- [WORK INSTRUCTION]
All lines from the one containing "The theta rhythm is" to the end of the data below are to be returned exactly, both ends included, with nothing added.

- [DATA TO EXAMINE]
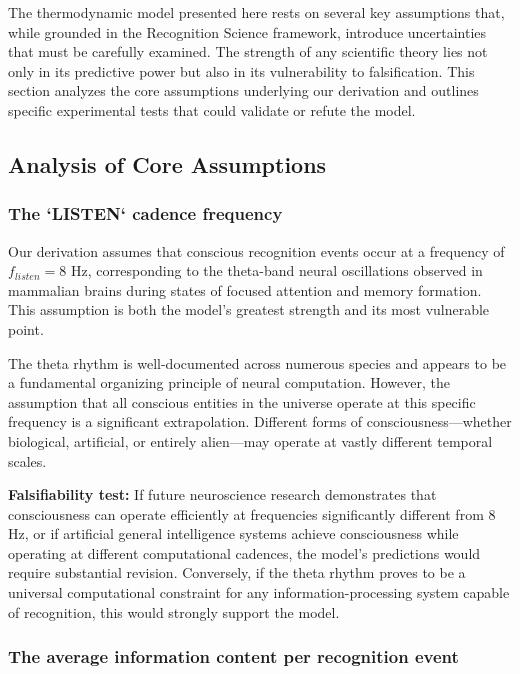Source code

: \documentclass[12pt, aip, jcp]{revtex4-2} %
\begin{document}
The thermodynamic model presented here rests on several key assumptions that, while grounded in the Recognition Science framework, introduce uncertainties that must be carefully examined. The strength of any scientific theory lies not only in its predictive power but also in its vulnerability to falsification. This section analyzes the core assumptions underlying our derivation and outlines specific experimental tests that could validate or refute the model.

\subsection{Analysis of Core Assumptions}

\subsubsection{The `LISTEN` cadence frequency}

Our derivation assumes that conscious recognition events occur at a frequency of \(f_{listen} = 8 \text{ Hz}\), corresponding to the theta-band neural oscillations observed in mammalian brains during states of focused attention and memory formation. This assumption is both the model's greatest strength and its most vulnerable point.

The theta rhythm is well-documented across numerous species and appears to be a fundamental organizing principle of neural computation. However, the assumption that all conscious entities in the universe operate at this specific frequency is a significant extrapolation. Different forms of consciousness—whether biological, artificial, or entirely alien—may operate at vastly different temporal scales.

\textbf{Falsifiability test:} If future neuroscience research demonstrates that consciousness can operate efficiently at frequencies significantly different from 8 Hz, or if artificial general intelligence systems achieve consciousness while operating at different computational cadences, the model's predictions would require substantial revision. Conversely, if the theta rhythm proves to be a universal computational constraint for any information-processing system capable of recognition, this would strongly support the model.

\subsubsection{The average information content per recognition event}
\end{document}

- [OUTPUT FOR THIS EXERCISE]
The theta rhythm is well-documented across numerous species and appears to be a fundamental organizing principle of neural computation. However, the assumption that all conscious entities in the universe operate at this specific frequency is a significant extrapolation. Different forms of consciousness—whether biological, artificial, or entirely alien—may operate at vastly different temporal scales.

\textbf{Falsifiability test:} If future neuroscience research demonstrates that consciousness can operate efficiently at frequencies significantly different from 8 Hz, or if artificial general intelligence systems achieve consciousness while operating at different computational cadences, the model's predictions would require substantial revision. Conversely, if the theta rhythm proves to be a universal computational constraint for any information-processing system capable of recognition, this would strongly support the model.

\subsubsection{The average information content per recognition event}
\end{document}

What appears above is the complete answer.